Même son de cloche du côté de la coalition de Bassirou Diomaye Faye, le candidat qui remplace Ousmane Sonko, l’opposant le plus farouche et le plus populaire, écarté de la course à la présidentielle après avoir été condamné dans plusieurs affaires. Les proches des deux hommes, incarcérés à la prison du Cap Manuel, appellent à la résistance, alors que le pays a été secoué par des manifestations meurtrières en mars 2021 et en juin 2023 au rythme des convocations judiciaires d’Ousmane Sonko.

« Depuis son arrestation, nous sommes restés légalistes. Nous n’avons pas appelé à manifester mais à saisir la justice. Si Macky Sall décide de violer la loi en reportant l’élection, on ira au gatsa-gatsa [“œil pour œil”, en wolof]. Nous appellerons à occuper le palais et l’Assemblée », menace un cadre du parti désormais dissous les Patriotes africains du Sénégal pour le travail, l’éthique et la fraternité. « Il n’y a aucun fondement juridique à un tel report. C’est l’APR [Alliance pour la République], le parti de Macky Sall, qui est en crise car son candidat est en mauvaise position, il veut transvaser cette crise dans le processus électoral », commente Amadou Ba, mandataire de Bassirou Diomaye Faye.

« Le cordon entre le premier ministre et le président est coupé »

La crise institutionnelle se double d’une crise politique au sein de la mouvance présidentielle.
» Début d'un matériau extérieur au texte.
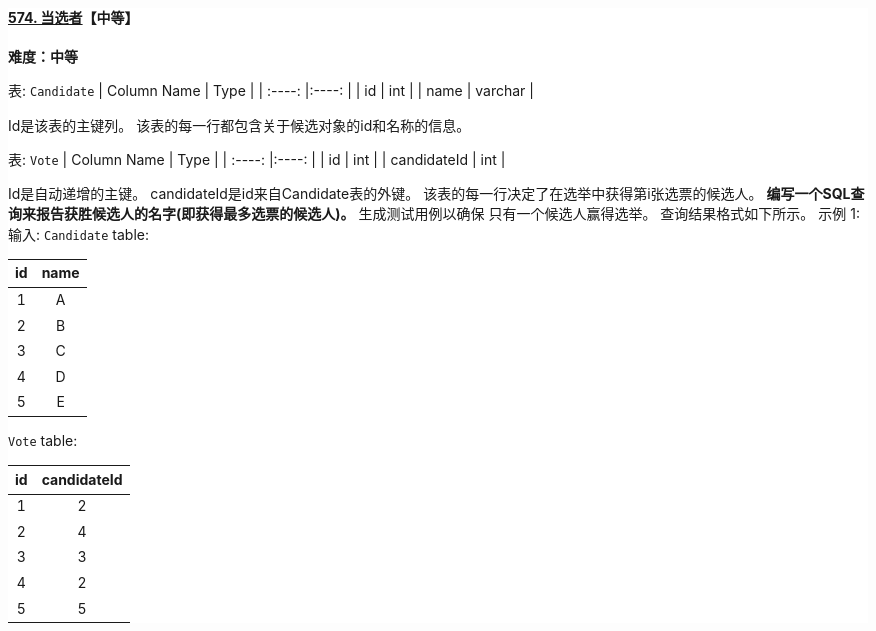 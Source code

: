 

#### [574. 当选者](https://leetcode.cn/problems/winning-candidate/)【中等】

**难度：中等**

表: `Candidate`
| Column Name | Type     |
| :----: |:----: |
| id          | int      |
| name        | varchar  |

Id是该表的主键列。
该表的每一行都包含关于候选对象的id和名称的信息。

表: `Vote`
| Column Name | Type |
| :----: |:----: |
| id          | int  |
| candidateId | int  |

Id是自动递增的主键。
candidateId是id来自Candidate表的外键。
该表的每一行决定了在选举中获得第i张选票的候选人。
**编写一个SQL查询来报告获胜候选人的名字(即获得最多选票的候选人)。**
生成测试用例以确保 只有一个候选人赢得选举。
查询结果格式如下所示。
示例 1:
输入: 
`Candidate` table:

| id | name |
| :----: |:----: |
| 1  | A    |
| 2  | B    |
| 3  | C    |
| 4  | D    |
| 5  | E    |

`Vote` table:

| id | candidateId |
| :----: |:----: |
| 1  | 2           |
| 2  | 4           |
| 3  | 3           |
| 4  | 2           |
| 5  | 5           |
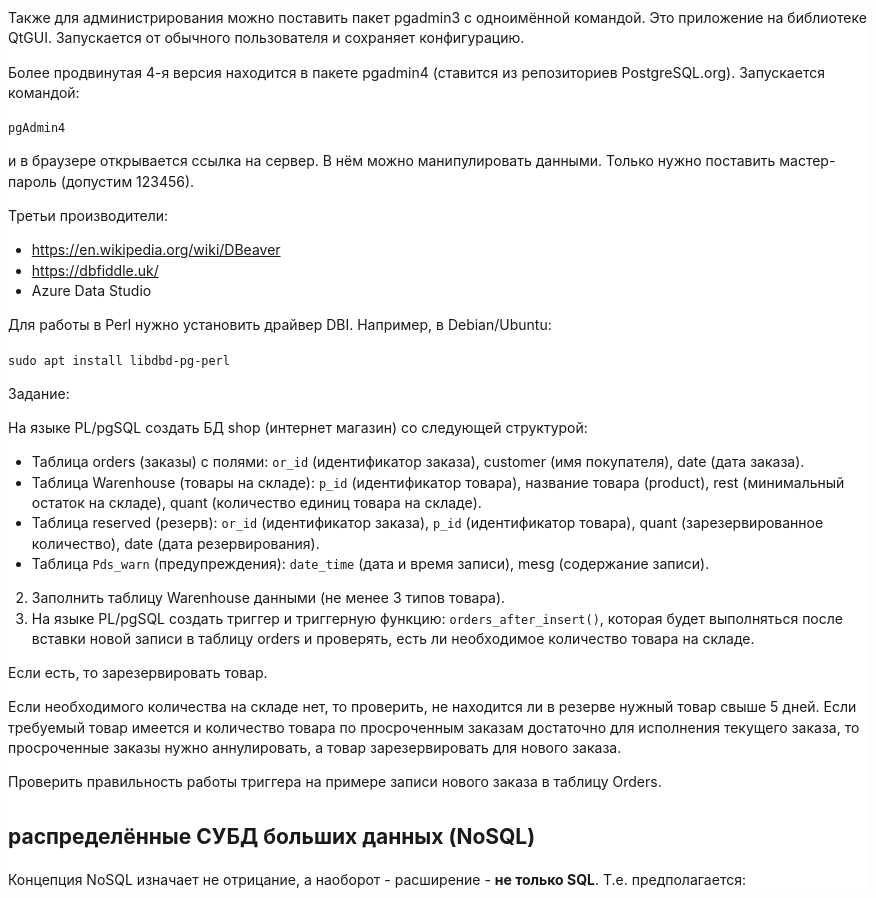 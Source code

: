 
Также для администрирования можно поставить пакет pgadmin3 с одноимённой командой.
Это приложение на библиотеке QtGUI.
Запускается от обычного пользователя и сохраняет конфигурацию.

Более продвинутая 4-я версия находится в пакете pgadmin4 (ставится из репозиториев PostgreSQL.org).
Запускается командой:

	pgAdmin4

и в браузере открывается ссылка на сервер.
В нём можно манипулировать данными.
Только нужно поставить мастер-пароль (допустим 123456).


Третьи производители:

* https://en.wikipedia.org/wiki/DBeaver
* https://dbfiddle.uk/
* Azure Data Studio


Для работы в Perl нужно установить драйвер DBI. Например, в Debian/Ubuntu:

	sudo apt install libdbd-pg-perl


Задание:

На языке PL/pgSQL создать БД shop (интернет магазин) со следующей структурой:

* Таблица orders (заказы) с полями: `or_id` (идентификатор заказа), customer (имя покупателя), date (дата заказа).
* Таблица Warenhouse (товары на складе): `p_id` (идентификатор товара), название товара (product), rest (минимальный остаток на складе), quant (количество единиц товара на складе).
* Таблица reserved (резерв): `or_id` (идентификатор заказа), `p_id` (идентификатор товара), quant (зарезервированное количество), date (дата резервирования).
* Таблица `Pds_warn` (предупреждения): `date_time` (дата и время записи), mesg (содержание записи).

2. Заполнить таблицу Warenhouse данными (не менее 3 типов товара).
3. На языке PL/pgSQL создать триггер и триггерную функцию: `orders_after_insert()`, которая будет выполняться после вставки новой записи в таблицу orders и проверять, есть ли необходимое количество товара на складе.    

Если есть, то зарезервировать товар.

Если необходимого количества на складе нет, то проверить, не находится ли в резерве нужный товар свыше 5 дней. Если требуемый товар имеется и количество товара по просроченным заказам достаточно для исполнения текущего заказа, то просроченные заказы нужно аннулировать, а товар зарезервировать для нового заказа.

Проверить правильность работы триггера на примере записи нового заказа в таблицу Orders.



## распределённые СУБД больших данных (NoSQL)

Концепция NoSQL изначает не отрицание, а наоборот - расширение - **не только SQL**.
Т.е. предполагается:
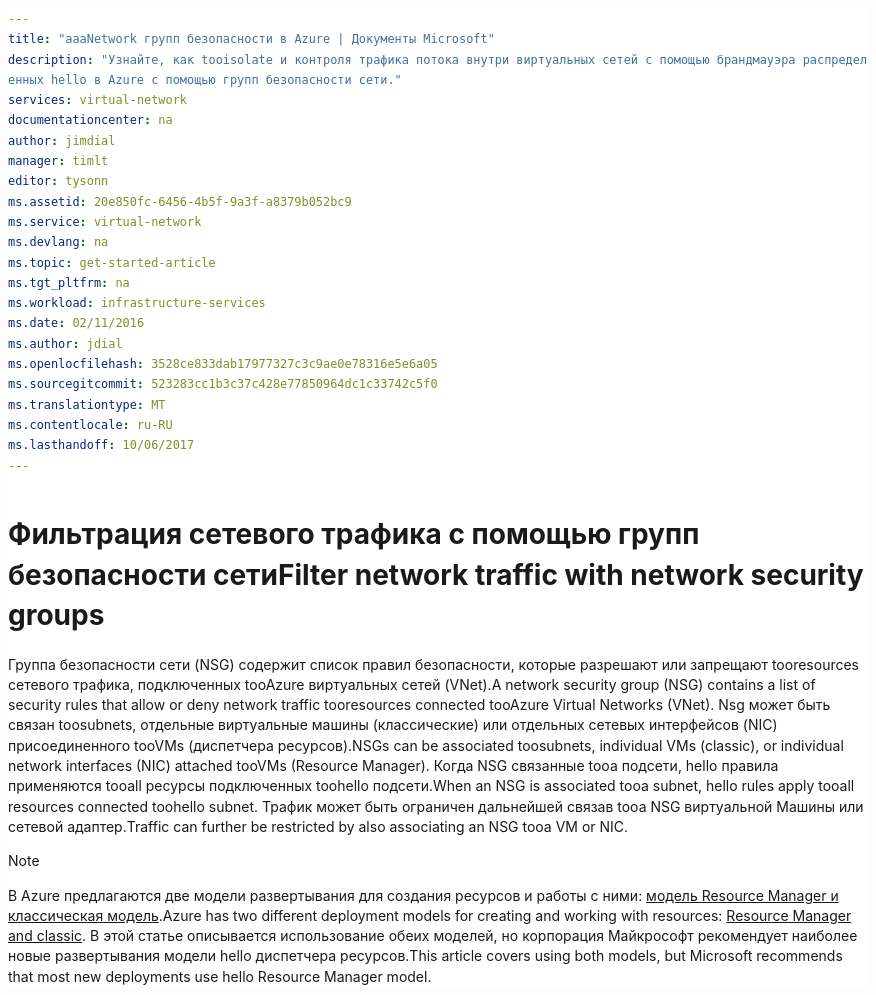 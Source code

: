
 ```yaml
---
title: "aaaNetwork групп безопасности в Azure | Документы Microsoft"
description: "Узнайте, как tooisolate и контроля трафика потока внутри виртуальных сетей с помощью брандмауэра распределенных hello в Azure с помощью групп безопасности сети."
services: virtual-network
documentationcenter: na
author: jimdial
manager: timlt
editor: tysonn
ms.assetid: 20e850fc-6456-4b5f-9a3f-a8379b052bc9
ms.service: virtual-network
ms.devlang: na
ms.topic: get-started-article
ms.tgt_pltfrm: na
ms.workload: infrastructure-services
ms.date: 02/11/2016
ms.author: jdial
ms.openlocfilehash: 3528ce833dab17977327c3c9ae0e78316e5e6a05
ms.sourcegitcommit: 523283cc1b3c37c428e77850964dc1c33742c5f0
ms.translationtype: MT
ms.contentlocale: ru-RU
ms.lasthandoff: 10/06/2017
---
```

# <a name="filter-network-traffic-with-network-security-groups"></a><span data-ttu-id="f8cba-103">Фильтрация сетевого трафика с помощью групп безопасности сети</span><span class="sxs-lookup"><span data-stu-id="f8cba-103">Filter network traffic with network security groups</span></span>

<span data-ttu-id="f8cba-104">Группа безопасности сети (NSG) содержит список правил безопасности, которые разрешают или запрещают tooresources сетевого трафика, подключенных tooAzure виртуальных сетей (VNet).</span><span class="sxs-lookup"><span data-stu-id="f8cba-104">A network security group (NSG) contains a list of security rules that allow or deny network traffic tooresources connected tooAzure Virtual Networks (VNet).</span></span> <span data-ttu-id="f8cba-105">Nsg может быть связан toosubnets, отдельные виртуальные машины (классические) или отдельных сетевых интерфейсов (NIC) присоединенного tooVMs (диспетчера ресурсов).</span><span class="sxs-lookup"><span data-stu-id="f8cba-105">NSGs can be associated toosubnets, individual VMs (classic), or individual network interfaces (NIC) attached tooVMs (Resource Manager).</span></span> <span data-ttu-id="f8cba-106">Когда NSG связанные tooa подсети, hello правила применяются tooall ресурсы подключенных toohello подсети.</span><span class="sxs-lookup"><span data-stu-id="f8cba-106">When an NSG is associated tooa subnet, hello rules apply tooall resources connected toohello subnet.</span></span> <span data-ttu-id="f8cba-107">Трафик может быть ограничен дальнейшей связав tooa NSG виртуальной Машины или сетевой адаптер.</span><span class="sxs-lookup"><span data-stu-id="f8cba-107">Traffic can further be restricted by also associating an NSG tooa VM or NIC.</span></span>

> [!NOTE]
> <span data-ttu-id="f8cba-108">В Azure предлагаются две модели развертывания для создания ресурсов и работы с ними: [модель Resource Manager и классическая модель](../resource-manager-deployment-model.md).</span><span class="sxs-lookup"><span data-stu-id="f8cba-108">Azure has two different deployment models for creating and working with resources:  [Resource Manager and classic](../resource-manager-deployment-model.md).</span></span> <span data-ttu-id="f8cba-109">В этой статье описывается использование обеих моделей, но корпорация Майкрософт рекомендует наиболее новые развертывания модели hello диспетчера ресурсов.</span><span class="sxs-lookup"><span data-stu-id="f8cba-109">This article covers using both models, but Microsoft recommends that most new deployments use hello Resource Manager model.</span></span>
Les relations entre Macky Sall et son premier ministre, Amadou Ba, candidat à sa succession, se sont tendues. « Le cordon entre lui et le président est bien coupé », explique Benno Bokk Yakaar, un cadre de la coalition, en faisant allusion à une réunion houleuse entre les deux hommes, vendredi soir, au sujet des allégations de corruption.

Une nouvelle crise se profile pour Amadou Ba, désigné en septembre pour défendre les couleurs du pouvoir. Jugé « illégitime » par certains cadres historiques du parti présidentiel, l’ancien ministre des finances n’a pas réussi à unir son camp autour de sa candidature. « Nous n’hésiterons pas à porter le combat frontal contre sa candidature, promet déjà une source au sein de la formation au pouvoir. Il faudra qu’on propose un autre candidat car il ne peut pas nous permettre de gagner. Sa campagne ne décolle pas. » La question du maintien à son poste du premier ministre est désormais posée.